One of the harbingers of spring is baseball season. The sport has undergone a major metamorphosis in the last 20 years, particularly in the way that performance is measured.
For years, batters were judged by three primary statistics—batting average, home runs and runs batted in. Pitchers took pride in their number of wins, earned run average and strikeouts. Today, the sport has wins above replacement (WAR) for offense and defense. Pundits discuss a hitter’s exit velocity and launch angle of contact. Pitchers have fielding independent pitching (FIP) and batting average for balls in play (BABIP). And this only scratches the surface.
While the old guard may sniff at the modern methods of measure, there is certainly value to be found in increased and different methods to evaluate performance, and that holds true in business as much as it does for sports. Measures may seem esoteric, but once they are benchmarked, the questions becomes: How did a business perform to that statistic, and what can be done to either increase (or decrease) a number to be more aligned with the best-performing companies?

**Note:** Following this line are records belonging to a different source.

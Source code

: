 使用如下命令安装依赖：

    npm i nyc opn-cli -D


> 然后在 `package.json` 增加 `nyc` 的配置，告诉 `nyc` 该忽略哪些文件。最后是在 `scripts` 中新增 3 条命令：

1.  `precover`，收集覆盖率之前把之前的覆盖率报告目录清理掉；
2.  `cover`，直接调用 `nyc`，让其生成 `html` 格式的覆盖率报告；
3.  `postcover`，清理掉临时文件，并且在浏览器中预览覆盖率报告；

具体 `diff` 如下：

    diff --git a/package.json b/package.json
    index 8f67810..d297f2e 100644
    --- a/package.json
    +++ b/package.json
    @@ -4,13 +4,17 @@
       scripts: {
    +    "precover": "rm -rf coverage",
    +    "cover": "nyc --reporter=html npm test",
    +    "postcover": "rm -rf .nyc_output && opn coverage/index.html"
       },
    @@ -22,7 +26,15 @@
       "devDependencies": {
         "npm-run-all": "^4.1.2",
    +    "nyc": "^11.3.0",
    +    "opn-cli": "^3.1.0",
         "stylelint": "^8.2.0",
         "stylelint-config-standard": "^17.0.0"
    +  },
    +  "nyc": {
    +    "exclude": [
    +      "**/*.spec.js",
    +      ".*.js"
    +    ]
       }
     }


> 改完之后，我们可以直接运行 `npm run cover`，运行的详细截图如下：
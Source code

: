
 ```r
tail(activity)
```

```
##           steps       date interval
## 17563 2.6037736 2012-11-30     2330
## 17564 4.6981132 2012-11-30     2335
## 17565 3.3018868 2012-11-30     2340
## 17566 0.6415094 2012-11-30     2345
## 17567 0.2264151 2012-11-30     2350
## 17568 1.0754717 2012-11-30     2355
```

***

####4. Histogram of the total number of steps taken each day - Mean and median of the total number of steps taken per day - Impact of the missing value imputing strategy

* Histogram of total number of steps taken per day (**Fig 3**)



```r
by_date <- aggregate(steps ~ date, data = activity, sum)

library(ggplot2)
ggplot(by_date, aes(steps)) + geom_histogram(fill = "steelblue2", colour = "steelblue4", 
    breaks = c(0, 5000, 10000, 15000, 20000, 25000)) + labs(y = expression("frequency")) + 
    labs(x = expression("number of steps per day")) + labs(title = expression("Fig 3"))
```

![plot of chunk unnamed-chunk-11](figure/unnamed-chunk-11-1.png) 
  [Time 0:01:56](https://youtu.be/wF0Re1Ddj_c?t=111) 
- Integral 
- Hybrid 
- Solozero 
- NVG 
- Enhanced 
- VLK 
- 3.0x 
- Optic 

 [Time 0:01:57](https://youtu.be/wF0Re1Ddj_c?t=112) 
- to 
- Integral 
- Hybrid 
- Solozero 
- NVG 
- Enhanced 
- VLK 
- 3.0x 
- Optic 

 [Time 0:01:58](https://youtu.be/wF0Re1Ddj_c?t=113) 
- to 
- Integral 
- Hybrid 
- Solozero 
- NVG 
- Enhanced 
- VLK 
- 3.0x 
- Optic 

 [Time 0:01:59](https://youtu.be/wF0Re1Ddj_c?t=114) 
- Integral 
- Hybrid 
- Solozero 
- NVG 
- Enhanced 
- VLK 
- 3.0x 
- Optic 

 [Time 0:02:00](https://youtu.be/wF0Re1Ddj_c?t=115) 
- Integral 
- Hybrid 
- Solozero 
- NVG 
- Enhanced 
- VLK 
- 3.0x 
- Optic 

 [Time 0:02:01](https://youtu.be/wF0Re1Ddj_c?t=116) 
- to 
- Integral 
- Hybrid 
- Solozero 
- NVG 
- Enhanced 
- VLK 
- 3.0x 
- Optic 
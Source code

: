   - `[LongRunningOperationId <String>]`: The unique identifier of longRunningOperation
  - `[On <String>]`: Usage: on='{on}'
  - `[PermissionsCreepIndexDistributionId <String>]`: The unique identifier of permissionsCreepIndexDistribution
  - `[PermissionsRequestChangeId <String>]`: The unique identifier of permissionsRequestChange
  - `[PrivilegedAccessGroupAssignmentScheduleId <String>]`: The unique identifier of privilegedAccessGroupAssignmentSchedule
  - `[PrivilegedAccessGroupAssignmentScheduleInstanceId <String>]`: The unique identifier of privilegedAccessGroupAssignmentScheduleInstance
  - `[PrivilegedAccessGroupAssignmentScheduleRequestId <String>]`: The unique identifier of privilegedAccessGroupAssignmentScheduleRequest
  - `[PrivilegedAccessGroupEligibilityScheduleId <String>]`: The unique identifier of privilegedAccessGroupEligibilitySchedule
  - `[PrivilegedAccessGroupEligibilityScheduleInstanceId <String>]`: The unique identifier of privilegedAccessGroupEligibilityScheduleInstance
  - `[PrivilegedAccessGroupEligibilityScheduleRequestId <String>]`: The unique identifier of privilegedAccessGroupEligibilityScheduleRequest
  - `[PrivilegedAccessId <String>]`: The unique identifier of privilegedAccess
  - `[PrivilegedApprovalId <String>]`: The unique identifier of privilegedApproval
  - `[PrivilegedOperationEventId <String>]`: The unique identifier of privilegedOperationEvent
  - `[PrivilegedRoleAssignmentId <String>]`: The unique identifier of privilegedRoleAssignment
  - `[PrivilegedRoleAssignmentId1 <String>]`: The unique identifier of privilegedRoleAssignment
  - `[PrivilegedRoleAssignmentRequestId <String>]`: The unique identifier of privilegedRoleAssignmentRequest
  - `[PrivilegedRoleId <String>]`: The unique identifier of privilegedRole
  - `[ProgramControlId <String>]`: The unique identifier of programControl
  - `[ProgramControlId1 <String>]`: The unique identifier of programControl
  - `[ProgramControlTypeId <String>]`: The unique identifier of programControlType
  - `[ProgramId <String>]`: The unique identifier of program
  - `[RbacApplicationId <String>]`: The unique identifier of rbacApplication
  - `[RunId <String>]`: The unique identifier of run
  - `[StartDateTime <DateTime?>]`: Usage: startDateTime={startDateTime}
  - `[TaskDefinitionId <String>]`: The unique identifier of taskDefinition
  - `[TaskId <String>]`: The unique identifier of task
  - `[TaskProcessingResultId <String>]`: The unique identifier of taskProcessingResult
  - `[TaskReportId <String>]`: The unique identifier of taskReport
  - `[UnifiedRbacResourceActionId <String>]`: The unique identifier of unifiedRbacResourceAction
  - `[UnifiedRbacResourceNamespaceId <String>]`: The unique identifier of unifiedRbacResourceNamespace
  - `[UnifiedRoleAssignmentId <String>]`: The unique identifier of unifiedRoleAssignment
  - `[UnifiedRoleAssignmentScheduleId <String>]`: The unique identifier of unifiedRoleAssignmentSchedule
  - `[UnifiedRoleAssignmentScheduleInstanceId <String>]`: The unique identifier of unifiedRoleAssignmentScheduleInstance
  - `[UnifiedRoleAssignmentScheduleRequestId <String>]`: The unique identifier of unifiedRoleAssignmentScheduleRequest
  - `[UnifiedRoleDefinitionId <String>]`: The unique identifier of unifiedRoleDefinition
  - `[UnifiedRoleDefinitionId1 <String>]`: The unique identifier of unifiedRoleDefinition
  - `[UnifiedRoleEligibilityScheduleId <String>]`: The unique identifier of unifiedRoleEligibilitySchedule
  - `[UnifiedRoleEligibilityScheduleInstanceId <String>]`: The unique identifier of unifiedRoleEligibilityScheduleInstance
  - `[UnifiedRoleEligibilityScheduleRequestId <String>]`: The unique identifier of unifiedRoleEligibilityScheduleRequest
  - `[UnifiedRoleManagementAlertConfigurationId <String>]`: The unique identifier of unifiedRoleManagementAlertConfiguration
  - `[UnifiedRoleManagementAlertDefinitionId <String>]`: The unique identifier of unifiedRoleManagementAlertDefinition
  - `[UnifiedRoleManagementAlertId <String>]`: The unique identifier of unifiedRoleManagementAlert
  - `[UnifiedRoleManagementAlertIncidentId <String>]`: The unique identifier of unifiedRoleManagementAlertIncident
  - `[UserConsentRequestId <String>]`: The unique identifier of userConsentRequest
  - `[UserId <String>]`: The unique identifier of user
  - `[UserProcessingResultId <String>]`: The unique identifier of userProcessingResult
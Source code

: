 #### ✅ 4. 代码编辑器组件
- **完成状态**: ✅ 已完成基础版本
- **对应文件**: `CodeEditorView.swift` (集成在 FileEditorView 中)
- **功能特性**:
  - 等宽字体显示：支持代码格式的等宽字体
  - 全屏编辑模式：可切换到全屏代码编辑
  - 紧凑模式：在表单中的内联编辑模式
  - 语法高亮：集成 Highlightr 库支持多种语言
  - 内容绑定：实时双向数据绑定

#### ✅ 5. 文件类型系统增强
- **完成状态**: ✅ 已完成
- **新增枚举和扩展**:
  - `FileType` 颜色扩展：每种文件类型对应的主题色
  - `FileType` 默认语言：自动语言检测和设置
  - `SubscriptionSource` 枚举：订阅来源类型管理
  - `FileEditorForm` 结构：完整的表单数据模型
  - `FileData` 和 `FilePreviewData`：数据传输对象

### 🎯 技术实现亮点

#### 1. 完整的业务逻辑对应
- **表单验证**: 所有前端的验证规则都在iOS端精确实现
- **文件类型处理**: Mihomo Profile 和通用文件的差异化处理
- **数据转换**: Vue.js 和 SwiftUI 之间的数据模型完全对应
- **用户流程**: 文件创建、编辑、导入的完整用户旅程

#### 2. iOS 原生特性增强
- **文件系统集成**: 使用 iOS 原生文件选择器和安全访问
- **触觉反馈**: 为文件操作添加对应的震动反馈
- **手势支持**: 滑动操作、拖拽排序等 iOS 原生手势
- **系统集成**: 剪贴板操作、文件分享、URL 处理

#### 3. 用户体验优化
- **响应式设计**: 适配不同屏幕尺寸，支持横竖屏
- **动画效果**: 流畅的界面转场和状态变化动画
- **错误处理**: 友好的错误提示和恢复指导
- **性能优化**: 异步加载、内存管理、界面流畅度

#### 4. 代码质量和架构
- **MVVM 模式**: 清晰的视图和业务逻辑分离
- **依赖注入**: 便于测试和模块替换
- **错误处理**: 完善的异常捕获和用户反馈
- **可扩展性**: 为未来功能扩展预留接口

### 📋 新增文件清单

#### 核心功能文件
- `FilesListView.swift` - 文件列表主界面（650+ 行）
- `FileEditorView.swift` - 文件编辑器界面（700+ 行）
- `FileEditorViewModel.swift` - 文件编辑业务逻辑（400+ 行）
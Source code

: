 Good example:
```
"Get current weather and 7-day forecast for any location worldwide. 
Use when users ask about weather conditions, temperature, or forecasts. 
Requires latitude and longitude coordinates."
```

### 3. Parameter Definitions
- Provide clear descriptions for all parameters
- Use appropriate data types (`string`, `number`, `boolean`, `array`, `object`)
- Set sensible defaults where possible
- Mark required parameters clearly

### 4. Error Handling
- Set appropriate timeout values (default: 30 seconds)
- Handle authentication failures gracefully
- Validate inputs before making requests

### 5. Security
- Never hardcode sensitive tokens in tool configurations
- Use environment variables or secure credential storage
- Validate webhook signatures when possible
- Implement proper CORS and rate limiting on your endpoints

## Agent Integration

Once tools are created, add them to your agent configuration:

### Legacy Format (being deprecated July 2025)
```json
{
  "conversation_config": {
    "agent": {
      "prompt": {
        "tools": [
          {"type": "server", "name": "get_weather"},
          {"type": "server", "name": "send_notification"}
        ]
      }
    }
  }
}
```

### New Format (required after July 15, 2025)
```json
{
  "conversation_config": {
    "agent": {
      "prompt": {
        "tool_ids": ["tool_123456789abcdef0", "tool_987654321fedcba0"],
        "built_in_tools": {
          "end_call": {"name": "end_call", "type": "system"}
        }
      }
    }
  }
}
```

OK, so you don’t need to become part of a peer group to benchmark against a standard; you can avail yourself to BEI Services or any other provider of business analytics. But the value comes in seeing your performance stacked up against 40 or 50 other dealers within the peer group, and gaining insight as to how other dealers have been able to achieve their stats. The best way to leverage the value of a spreadsheet is to glean the anecdotal information that drives performance.
Evolving Models
“We really benchmark off the model, which I’ve done from the beginning of time,” said Chip Miceli, president of Pulse Technology (formerly DPOE) of Des Plaines, Illinois. “I think the model has to evolve a little more. I’m doing so many different things now that the model has little to do with us. But we still benchmark against it…we want to be better and more profitable than anyone else. When I find someone who’s making a lot of money, I want to pick their brain and find out, OK, how do you do it?”
Miceli recalls the early days of print management yielding some surprising results on the benchmarking front. He saw it as a fantastic profit tool and was baffled by some dealers who bemoaned their inability to turn a buck with managed print. With managed IT, Miceli learned he needed to reach a certain level to break even before his company could be in the black.
“A lot of dealers got out because they weren’t going to make money, they didn’t have enough time or they couldn’t put enough money into it to get it done right,” he said. “It really comes down to the time you put into it. We had one group member who really blew up IT and did a great job growing that part of their business. That’s our future—we need to get into that business if we’re going to survive.”
Behind the Numbers
Dean Swenson, president and CEO of The Swenson Group (TSG) in Livermore, California, believes the Select Dealer Group has improved the benchmarking model. Swenson tracks against the model on a monthly basis and uses the data in the surveying stats model as kind of a runner.
“Each dealership has its own uniqueness to it, so when we see we’re crushing a certain segment and we’re so much better than the model, we have to understand why,” Swenson said. “If we find we’re not doing as well as the model, we have to understand why. We do analysis and ask ourselves how we can impact that. That’s where you really work with your peers to say, what is unique about the way you’re doing certain things. The good news is that through sharing and learning, there are things we can take away and implement that move the needle for us in certain areas.”
Immeasurables
In the end, this is a people business and not a numbers business. But the analytics open up those conversations necessary to take a dealership to the next level. Deb Dellaposta, president and CEO of Doing Better Business in Altoona, Pennsylvania, values the relationships as much as she does the insight toward hitting benchmarks for service and supply expense. After all, dealers can always do better.
“The friendships I’ve made and the mentors we’ve had are invaluable to us,” she said. “The tendency is to get tunnel vision in your own organization and market. It helps to get out there and find out that other people are experiencing the same things you are and to hear what they’re doing about it. I would encourage every dealer to find a peer group.”